While states have authority to issue licenses to practice medicine, it
is the Drug Enforcement Administration that issues licenses to
prescribe drugs, without which doctors could not remain in business as
a practical matter.
The Supreme Court's action, which it took without comment, was
unexpected, given that the court is nearly always willing to defer to
the executive branch at least to the extent of giving a hearing to a
government policy that a lower court has invalidated. The justices may
have been persuaded by the appeals court's strong opinion, which was
joined by all three members of a panel that included one of the Ninth
Circuit's most liberal members, Senior Judge Betty B. Fletcher, and
one of its most conservative, Judge Alex Kozinski.
Chief Judge Mary M. Schroeder wrote the opinion, which said the
government was impermissibly seeking to "punish physicians on the
basis of the content of doctor-patient communications" and to condemn
a particular viewpoint, which she said was "especially troubling."
In a concurring opinion, Judge Kozinski said the case was squarely
governed by the Supreme Court's states'-rights rulings in a series of
recent federalism decisions. The Ninth Circuit upheld an earlier
ruling by a federal district judge, William H. Alsup, in San Francisco.
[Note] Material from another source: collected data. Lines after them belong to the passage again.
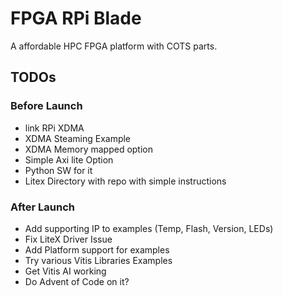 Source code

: # FPGA RPi Blade
A affordable HPC FPGA platform with COTS parts. 

## TODOs

### Before Launch
  * link RPi XDMA
  * XDMA Steaming Example
  * XDMA Memory mapped option
  * Simple Axi lite Option
  * Python SW for it
  * Litex Directory with repo with simple instructions

### After Launch
  * Add supporting IP to examples (Temp, Flash, Version, LEDs)
  * Fix LiteX Driver Issue
  * Add Platform support for examples
  * Try various Vitis Libraries Examples
  * Get Vitis AI working
  * Do Advent of Code on it?

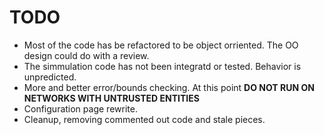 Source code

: # TODO

* Most of the code has be refactored to be object orriented. The OO design could do with a review.
* The simmulation code has not been integratd or tested. Behavior is unpredicted.
* More and better error/bounds checking. At this point **DO NOT RUN ON NETWORKS WITH UNTRUSTED ENTITIES**
* Configuration page rewrite.
* Cleanup, removing commented out code and stale pieces.
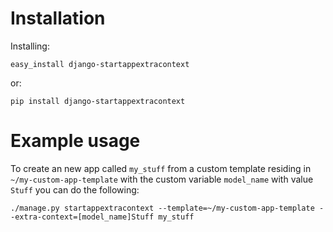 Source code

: Installation
==========

Installing: 

    easy_install django-startappextracontext

or:

    pip install django-startappextracontext

Example usage
===========

To create an new app called `my_stuff` from a custom template residing in `~/my-custom-app-template` with the 
custom variable `model_name` with value `Stuff` you can do the following:

    ./manage.py startappextracontext --template=~/my-custom-app-template --extra-context=[model_name]Stuff my_stuff
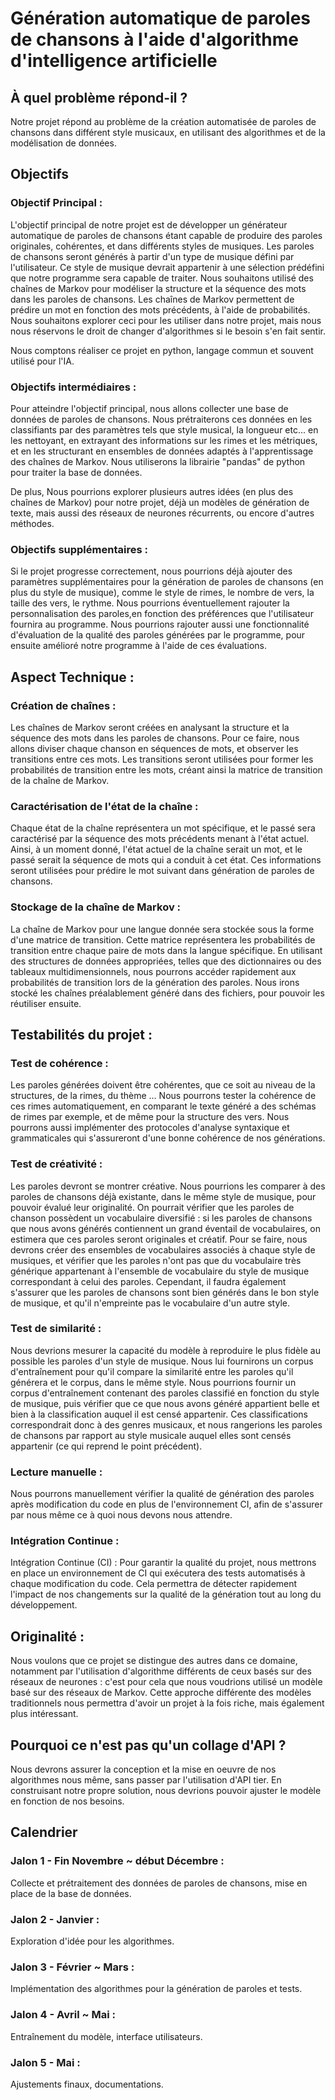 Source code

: # Génération automatique de paroles de chansons à l'aide d'algorithme d'intelligence artificielle  

## À quel problème répond-il ?  

Notre projet répond au problème de la création automatisée de paroles de chansons
dans différent style musicaux, en utilisant des algorithmes et de la modélisation
de données.

## Objectifs  

### Objectif Principal :  

L'objectif principal de notre projet est de développer un générateur automatique
de paroles de chansons étant capable de produire des paroles originales, cohérentes, et 
dans différents styles de musiques. Les paroles de chansons seront générés à partir
d'un type de musique  défini par l'utilisateur. Ce style de musique devrait
appartenir à une sélection prédéfini que notre programme sera capable de traiter. Nous
souhaitons utilisé des chaînes de Markov pour modéliser la structure et la séquence
des mots dans les paroles de chansons. Les chaînes de Markov permettent de prédire
un mot en fonction des mots précédents, à l'aide de probabilités. Nous souhaitons explorer
ceci pour les utiliser dans notre projet, mais nous nous réservons le droit de changer
d'algorithmes si le besoin s'en fait sentir.

Nous comptons réaliser ce projet en python, langage commun et souvent utilisé pour l'IA.


### Objectifs intermédiaires :  

Pour atteindre l'objectif principal, nous allons collecter une base de données de paroles de chansons. 
Nous prétraiterons ces données en les classifiants par des paramètres tels que style musical, 
la longueur etc... en les nettoyant, en extrayant des informations sur les rimes 
et les métriques, et en les structurant en ensembles de données adaptés à l'apprentissage 
des chaînes de Markov. Nous utiliserons la librairie "pandas" de python pour traiter la base
de données.

De plus, Nous pourrions explorer plusieurs autres idées (en plus des chaînes de Markov)
pour notre projet, déjà un modèles de génération de texte, mais aussi des réseaux de neurones 
récurrents, ou encore d'autres méthodes.

### Objectifs supplémentaires :  

Si le projet progresse correctement, nous pourrions déjà ajouter des paramètres supplémentaires 
pour la génération de paroles de chansons (en plus du style de musique), comme le style
de rimes, le nombre de vers, la taille des vers, le rythme. Nous pourrions éventuellement rajouter la 
personnalisation des paroles,en fonction des préférences que l'utilisateur fournira au programme. 
Nous pourrions rajouter aussi une fonctionnalité d'évaluation de la qualité des paroles 
générées par le programme, pour ensuite amélioré notre programme à l'aide de ces évaluations. 

## Aspect Technique :  

### Création de chaînes :  

Les chaînes de Markov seront créées en analysant la structure et la séquence des mots 
dans les paroles de chansons. Pour ce faire, nous allons diviser chaque chanson en 
séquences de mots, et observer les transitions entre ces mots. Les transitions 
seront utilisées pour former les probabilités de transition entre les mots, créant ainsi 
la matrice de transition de la chaîne de Markov. 

### Caractérisation de l'état de la chaîne :

Chaque état de la chaîne représentera un mot spécifique, et le passé sera caractérisé 
par la séquence des mots précédents menant à l'état actuel. Ainsi, à un moment donné, 
l'état actuel de la chaîne serait un mot, et le passé serait la séquence de mots qui a 
conduit à cet état. Ces informations seront utilisées pour prédire le mot suivant dans 
génération de paroles de chansons.  

### Stockage de la chaîne de Markov :

La chaîne de Markov pour une langue donnée sera stockée sous la forme d'une matrice de transition. 
Cette matrice représentera les probabilités de transition entre chaque paire de mots dans la langue spécifique.
En utilisant des structures de données appropriées, telles que des dictionnaires ou 
des tableaux multidimensionnels, nous pourrons accéder rapidement aux probabilités de 
transition lors de la génération des paroles. Nous irons stocké les chaînes préalablement généré
dans des fichiers, pour pouvoir les réutiliser ensuite.  

## Testabilités du projet :  

### Test de cohérence :  
    
Les paroles générées doivent être cohérentes, que ce soit au niveau de la structures,
de la rimes, du thème ... Nous pourrons tester la cohérence de ces rimes
automatiquement, en comparant le texte généré a des schémas de rimes par exemple, 
et de même pour la structure des vers. Nous pourrons aussi implémenter des protocoles 
d'analyse syntaxique et grammaticales qui s'assureront d'une bonne cohérence de 
nos générations.
    
### Test de créativité :  

Les paroles devront se montrer créative. Nous pourrions les comparer à des paroles
de chansons déjà existante, dans le même style de musique, pour pouvoir évalué 
leur originalité. On pourrait vérifier que les paroles de chanson possèdent un vocabulaire diversifié :
si les paroles de chansons que nous avons générés contiennent un grand éventail 
de vocabulaires, on estimera que ces paroles seront originales et créatif. Pour se faire,
nous devrons créer des ensembles de vocabulaires associés à chaque style de musiques,
et vérifier que les paroles n'ont pas que du vocabulaire très générique appartenant
à l'ensemble de vocabulaire du style de musique correspondant à celui des paroles.
Cependant, il faudra également s'assurer que les paroles de chansons sont bien générés
dans le bon style de musique, et qu'il n'empreinte pas le vocabulaire d'un autre
style.
    
### Test de similarité :  

Nous devrions mesurer la capacité du modèle à reproduire le plus fidèle au possible 
les paroles d'un style de musique. Nous lui fournirons un corpus d'entraînement pour qu'il
compare la similarité entre les paroles qu'il générera et le corpus, dans le même style. Nous pourrions 
fournir un corpus d'entraînement contenant des paroles classifié en fonction
du style de musique, puis vérifier que ce que nous avons généré appartient belle 
et bien à la classification auquel il est censé appartenir. Ces classifications 
correspondrait donc à des genres musicaux, et nous rangerions les paroles de chansons par 
rapport au style musicale auquel elles sont censés appartenir (ce qui reprend le point précédent).
    
    
### Lecture manuelle :  
    
Nous pourrons manuellement vérifier la qualité de génération des paroles après 
modification du code en plus de l'environnement CI, afin de s'assurer par nous 
même ce à quoi nous devons nous attendre.
    
### Intégration Continue :  

Intégration Continue (CI) : Pour garantir la qualité du projet, nous mettrons en place
un environnement de CI qui exécutera des tests automatisés à chaque modification du code.
Cela permettra de détecter rapidement l'impact de nos changements sur la qualité
de la génération  tout au long du développement.

## Originalité :  

Nous voulons que ce projet se distingue des autres dans ce domaine, notamment par l'utilisation
d'algorithme différents de ceux basés sur des réseaux de neurones : c'est pour cela que
nous voudrions utilisé un modèle basé sur des réseaux de Markov. Cette approche différente
des modèles traditionnels nous permettra d'avoir un projet à la fois riche, mais également
plus intéressant.

## Pourquoi ce n'est pas qu'un collage d'API ?  

Nous devrons assurer la conception et la mise en oeuvre de nos algorithmes nous même, sans passer
par l'utilisation d'API tier. En construisant notre propre solution, nous devrions
pouvoir ajuster le modèle en fonction de nos besoins.

## Calendrier  

### Jalon 1 - Fin Novembre ~ début Décembre : 
Collecte et prétraitement des données de paroles de chansons, mise en place de la base de données.
### Jalon 2 - Janvier : 
Exploration d'idée pour les algorithmes.
### Jalon 3 - Février ~ Mars : 
Implémentation des algorithmes pour la génération de paroles et tests.
### Jalon 4 - Avril ~ Mai : 
Entraînement du modèle, interface utilisateurs.
### Jalon 5 - Mai : 
Ajustements finaux, documentations.


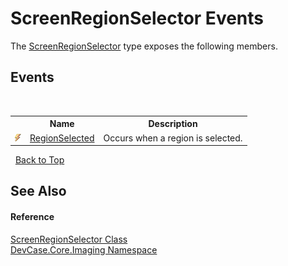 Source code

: # ScreenRegionSelector Events
 

The <a href="T_DevCase_Core_Imaging_ScreenRegionSelector">ScreenRegionSelector</a> type exposes the following members.


## Events
&nbsp;<table><tr><th></th><th>Name</th><th>Description</th></tr><tr><td>![Public event](media/pubevent.gif "Public event")</td><td><a href="E_DevCase_Core_Imaging_ScreenRegionSelector_RegionSelected">RegionSelected</a></td><td>
Occurs when a region is selected.</td></tr></table>&nbsp;
<a href="#screenregionselector-events">Back to Top</a>

## See Also


#### Reference
<a href="T_DevCase_Core_Imaging_ScreenRegionSelector">ScreenRegionSelector Class</a><br /><a href="N_DevCase_Core_Imaging">DevCase.Core.Imaging Namespace</a><br /> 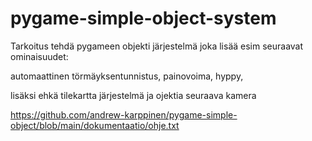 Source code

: # pygame-simple-object-system


Tarkoitus tehdä pygameen objekti järjestelmä joka lisää esim seuraavat ominaisuudet:

automaattinen törmäyksentunnistus,
painovoima,
hyppy,

lisäksi ehkä tilekartta järjestelmä ja ojektia seuraava kamera


https://github.com/andrew-karppinen/pygame-simple-object/blob/main/dokumentaatio/ohje.txt
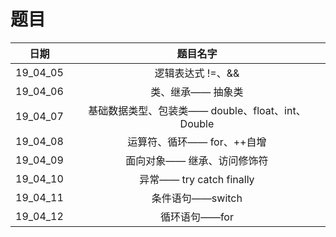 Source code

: 题目
===
|日期|题目名字|
|:---:|:---:|
|19_04_05|逻辑表达式 !=、&&|
|19_04_06|类、继承—— 抽象类|
|19_04_07|基础数据类型、包装类—— double、float、int、Double|
|19_04_08|运算符、循环—— for、++自增|
|19_04_09|面向对象—— 继承、访问修饰符|
|19_04_10|异常—— try catch finally|
|19_04_11|条件语句——switch|
|19_04_12|循环语句——for| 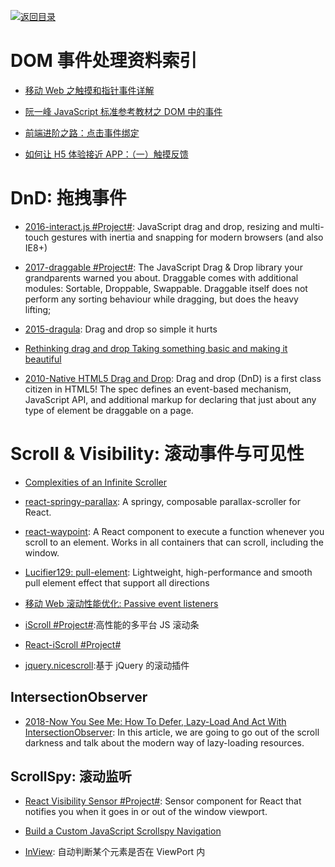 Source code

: [![返回目录](https://parg.co/UGo)](https://parg.co/b4z) 


# DOM 事件处理资料索引

* [移动 Web 之触摸和指针事件详解](http://www.infoq.com/cn/articles/touch-pointer-event)

* [阮一峰 JavaScript 标准参考教材之 DOM 中的事件](http://javascript.ruanyifeng.com/dom/event.html#toc43)

* [前端进阶之路：点击事件绑定](https://github.com/cssmagic/blog/issues/48)

* [如何让 H5 体验接近 APP：（一）触摸反馈](https://segmentfault.com/a/1190000006864910)

# DnD: 拖拽事件

* [2016-interact.js #Project#](https://github.com/taye/interact.js): JavaScript drag and drop, resizing and multi-touch gestures with inertia and snapping for modern browsers (and also IE8+)

* [2017-draggable #Project#](https://github.com/Shopify/draggable): The JavaScript Drag & Drop library your grandparents warned you about. Draggable comes with additional modules: Sortable, Droppable, Swappable. Draggable itself does not perform any sorting behaviour while dragging, but does the heavy lifting;

* [2015-dragula](https://github.com/bevacqua/dragula): Drag and drop so simple it hurts

* [Rethinking drag and drop Taking something basic and making it beautiful](https://medium.com/@alexandereardon/rethinking-drag-and-drop-d9f5770b4e6b)

* [2010-Native HTML5 Drag and Drop](https://www.html5rocks.com/en/tutorials/dnd/basics/): Drag and drop (DnD) is a first class citizen in HTML5! The spec defines an event-based mechanism, JavaScript API, and additional markup for declaring that just about any type of element be draggable on a page.

# Scroll & Visibility: 滚动事件与可见性

* [Complexities of an Infinite Scroller](https://developers.google.com/web/updates/2016/07/infinite-scroller)

* [react-springy-parallax](https://github.com/drcmda/react-springy-parallax): A springy, composable parallax-scroller for React.

* [react-waypoint](https://github.com/brigade/react-waypoint): A React component to execute a function whenever you scroll to an element. Works in all containers that can scroll, including the window.

* [Lucifier129: pull-element](https://github.com/Lucifier129/pull-element): Lightweight, high-performance and smooth pull element effect that support all directions

* [移动 Web 滚动性能优化: Passive event listeners](https://zhuanlan.zhihu.com/p/24555031)

* [iScroll #Project#](http://iscrolljs.com/#whos):高性能的多平台 JS 滚动条

* [React-iScroll #Project#](https://github.com/schovi/react-iscroll)

* [jquery.nicescroll](https://github.com/inuyaksa/jquery.nicescroll):基于 jQuery 的滚动插件

## IntersectionObserver

- [2018-Now You See Me: How To Defer, Lazy-Load And Act With IntersectionObserver](https://parg.co/Uiu): In this article, we are going to go out of the scroll darkness and talk about the modern way of lazy-loading resources.

## ScrollSpy: 滚动监听

* [React Visibility Sensor #Project#](https://github.com/joshwnj/react-visibility-sensor): Sensor component for React that notifies you when it goes in or out of the window viewport.

* [Build a Custom JavaScript Scrollspy Navigation](https://scotch.io/tutorials/build-a-custom-javascript-scrollspy-navigation)

- [InView](https://github.com/camwiegert/in-view): 自动判断某个元素是否在 ViewPort 内
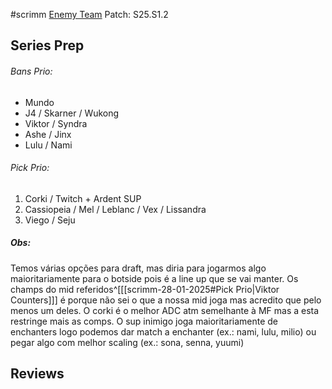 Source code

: #scrimm
[Enemy Team](https://www.op.gg/multisearch/euw?summoners=%EC%B9%BC%EB%82%A0%EB%B6%80%EB%A6%AC%23kfc,Der%2BBaum%2342069,BMU%2BRobo%23EUW,Tobse13%23139,ShirkahnW%23EUW)
Patch: S25.S1.2
## Series Prep
###### Bans Prio:
- Mundo
- J4 / Skarner / Wukong
- Viktor / Syndra
- Ashe / Jinx
- Lulu / Nami

###### Pick Prio:
1. Corki / Twitch + Ardent SUP
2. Cassiopeia / Mel / Leblanc / Vex / Lissandra
3. Viego / Seju

##### Obs: 
Temos várias opções para draft, mas diria para jogarmos algo maioritariamente para o botside pois é a line up que se vai manter. Os champs do mid referidos^[[[scrimm-28-01-2025#Pick Prio|Viktor Counters]]] é porque não sei o que a nossa mid joga mas acredito que pelo menos um deles. O corki é o melhor ADC atm semelhante à MF mas a esta restringe mais as comps. O sup inimigo joga maioritariamente de enchanters logo podemos dar match a enchanter (ex.: nami, lulu, milio) ou pegar algo com melhor scaling (ex.: sona, senna, yuumi)

## Reviews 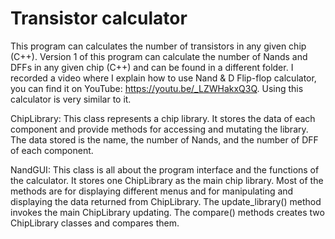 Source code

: # Transistor calculator
This program can calculates the number of transistors in any given chip (C++). Version 1 of this program can calculate the number of Nands and DFFs in any given chip (C++) and can be found in a different folder.
I  recorded a video where I explain how to use Nand & D Flip-flop calculator, you can find it on YouTube: https://youtu.be/_LZWHakxQ3Q.
Using this calculator is very similar to it.

ChipLibrary: This class  represents a chip library. It stores the data of each component and provide methods for accessing and mutating the library. The data stored is the name, the number of Nands, and the number of DFF of each component.

NandGUI: This class is all about the program interface and the functions of the calculator. It stores one ChipLibrary as the main chip library. Most of the methods are for displaying different menus and for manipulating and displaying the data returned from ChipLibrary. The update_library()  method invokes the main ChipLibrary updating. The compare() methods creates two ChipLibrary classes and compares them.
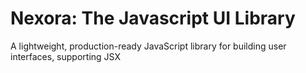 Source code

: # Nexora: The Javascript UI Library

A lightweight, production-ready JavaScript library for building user interfaces, supporting JSX

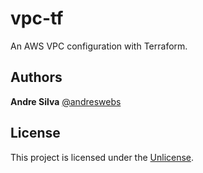 # vpc-tf

An AWS VPC configuration with Terraform.

## Authors

**Andre Silva** [@andreswebs](https://github.com/andreswebs)

## License

This project is licensed under the [Unlicense](UNLICENSE.md).
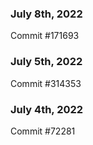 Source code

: ### July 8th, 2022

Commit #171693

### July 5th, 2022

Commit #314353


### July 4th, 2022

Commit #72281
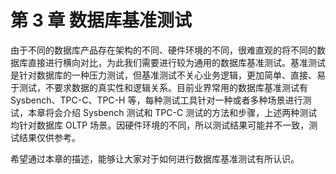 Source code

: # 第 3 章 数据库基准测试

由于不同的数据库产品存在架构的不同、硬件环境的不同，很难直观的将不同的数据库直接进行横向对比，为此我们需要进行较为通用的数据库基准测试。基准测试是针对数据库的一种压力测试，但基准测试不关心业务逻辑，更加简单、直接、易于测试，不要求数据的真实性和逻辑关系。目前业界常用的数据库基准测试有 Sysbench、TPC-C、TPC-H 等，每种测试工具针对一种或者多种场景进行测试，本章将会介绍 Sysbench 测试和 TPC-C 测试的方法和步骤，上述两种测试均针对数据库 OLTP 场景。因硬件环境的不同，所以测试结果可能并不一致，测试结果仅供参考。

希望通过本章的描述，能够让大家对于如何进行数据库基准测试有所认识。
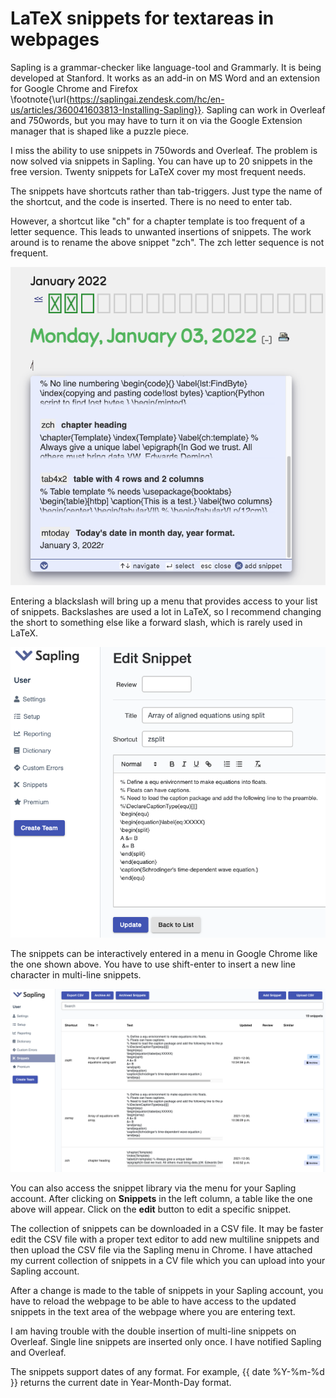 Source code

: # LaTeX snippets for textareas in webpages

Sapling is a grammar-checker like language-tool and Grammarly.
It is being developed at Stanford.
It works as an add-in on MS Word and an extension for Google Chrome and Firefox \footnote{\url{https://saplingai.zendesk.com/hc/en-us/articles/360041603813-Installing-Sapling}}.
Sapling can work in Overleaf and 750words, but you may have to turn it on via the Google Extension manager that is shaped like a puzzle piece.

I miss the ability to use snippets in 750words and Overleaf.
The problem is now solved via snippets in Sapling.
You can have up to 20 snippets in the free version.
Twenty snippets for LaTeX cover my most frequent needs.

The snippets have shortcuts rather than tab-triggers.
Just type the name of the shortcut, and the code is inserted.
There is no need to enter tab.

However, a shortcut like "ch" for a chapter template is too frequent of a letter sequence.
This leads to unwanted insertions of snippets.
The work around is to rename the above snippet "zch".
The zch letter sequence is not frequent.

<p align="center"><img src="images/backslash.png"></p>

Entering a blackslash will bring up a menu that provides access to your list of snippets.
Backslashes are used a lot in LaTeX, so I recommend changing the short to something else like a forward slash, which is rarely used in LaTeX.

<p align="center"><img src="images/snippetEditorSingle.png"></p>

The snippets can be interactively entered in a menu in Google Chrome like the one shown above.
You have to use shift-enter to insert a new line character in multi-line snippets.

<p align="center"><img src="images/snippetsEditor.png"></p>

You can also access the snippet library via the menu for your Sapling account.
After clicking on **Snippets** in the left column, a table like the one above will appear.
Click on the **edit** button to edit a specific snippet.

The collection of snippets can be downloaded in a CSV file.
It may be faster edit the CSV file with a proper text editor to add new multiline snippets and then upload the CSV file via the Sapling menu in Chrome.
I have attached my current collection of snippets in a CV file which you can upload into your Sapling account.

After a change is made to the table of snippets in your Sapling account, you have to reload the webpage to be able to have access to the updated snippets in the text area of the webpage where you are entering text.

I am having trouble with the double insertion of multi-line snippets on Overleaf.
Single line snippets are inserted only once. I have notified Sapling and Overleaf.

The snippets support dates of any format. 
For example, {{ date %Y-%m-%d }} returns the current date in Year-Month-Day format.
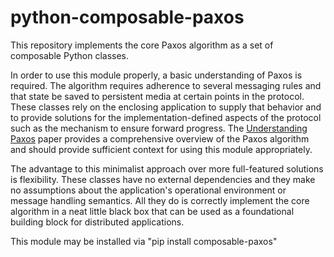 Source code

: # python-composable-paxos

This repository implements the core Paxos algorithm as a set of composable
Python classes. 

In order to use this module properly, a basic understanding of Paxos is
required. The algorithm requires adherence to several messaging rules and that
state be saved to persistent media at certain points in the protocol. These
classes rely on the enclosing application to supply that behavior and to provide
solutions for the implementation-defined aspects of the protocol such as the
mechanism to ensure forward progress. The [Understanding
Paxos](https://understandingpaxos.wordpress.com/) paper provides a comprehensive
overview of the Paxos algorithm and should provide sufficient context for using
this module appropriately.

The advantage to this minimalist approach over more full-featured solutions is
flexibility. These classes have no external dependencies and they make no
assumptions about the application's operational environment or message handling
semantics. All they do is correctly implement the core algorithm in a neat
little black box that can be used as a foundational building block for
distributed applications.

This module may be installed via "pip install composable-paxos"

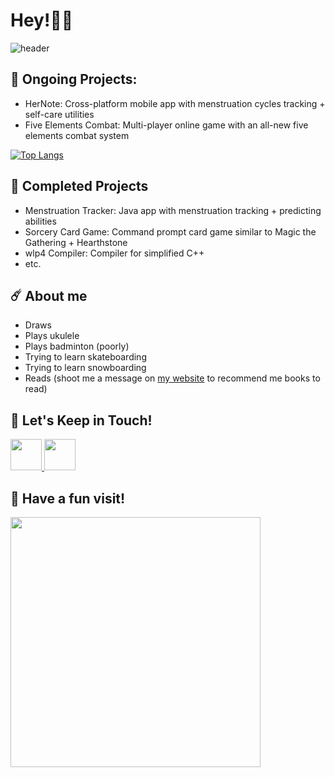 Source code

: # Hey!🌟🚀
![header](https://capsule-render.vercel.app/api?type=waving&color=gradient&height=250&section=header&text=Welcome%20to%20my%20dump%20💃%20&fontSize=30)
## 🌱 Ongoing Projects:
- HerNote: Cross-platform mobile app with menstruation cycles tracking + self-care utilities
- Five Elements Combat: Multi-player online game with an all-new five elements combat system

[![Top Langs](https://github-readme-stats.vercel.app/api/top-langs/?username=jessietcao&layout=donut)](https://github.com/anuraghazra/github-readme-stats)

## 🔭 Completed Projects
- Menstruation Tracker: Java app with menstruation tracking + predicting abilities
- Sorcery Card Game: Command prompt card game similar to Magic the Gathering + Hearthstone
- wlp4 Compiler: Compiler for simplified C++
- etc.
  
## ☄️ About me
* Draws
* Plays ukulele
* Plays badminton (poorly)
* Trying to learn skateboarding
* Trying to learn snowboarding
* Reads (shoot me a message on <a href="https://jessiecao.ca/home.html">my website</a> to recommend me books to read)
  
## 🙌 Let's Keep in Touch! 
<a href="https://www.linkedin.com/in/jessietcao/">
  <img height="50" src="https://img.icons8.com/?size=100&id=8808&format=png&color=000000"/>
</a>

<a href="mailto:jessietcao@gmail.com">
  <img height="50" src="https://img.icons8.com/?size=100&id=P7UIlhbpWzZm&format=png&color=000000"/>
</a>

## 💞 Have a fun visit!
<img height="400" src="https://gd-hbimg.huaban.com/5d011e24f4d4b6c4dca3a364a4c22c14893c25b7212f7e-CKMv1C_fw1200">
Under California's law, a patient whose doctor has approved or
recommended marijuana will not be prosecuted by state law enforcement
authorities. Of the nine states within the Ninth Circuit, seven -
Alaska, Arizona, Hawaii, Nevada, Oregon and Washington, in addition to
California - authorize the medical use of marijuana, as do Maine,
Colorado and Maryland.
In the California case, Walters v. Conant, No. 03-40, 10 doctors, 6
patients and 2 organizations brought a class-action lawsuit in 1997 to
challenge the Clinton administration policy. One of the plaintiffs'
lawyers, Daniel N. Abrahamson of the Drug Policy Alliance, an advocacy
group, said on Tuesday that about 20,000 Californians were using
marijuana for medical purposes.
Another of the lawyers, Graham Boyd, director of the American Civil
Liberties Union's Drug Policy Litigation Project, said that had the
court taken the case and overturned the Ninth Circuit, "it would have
been the end of medical marijuana in one fell swoop."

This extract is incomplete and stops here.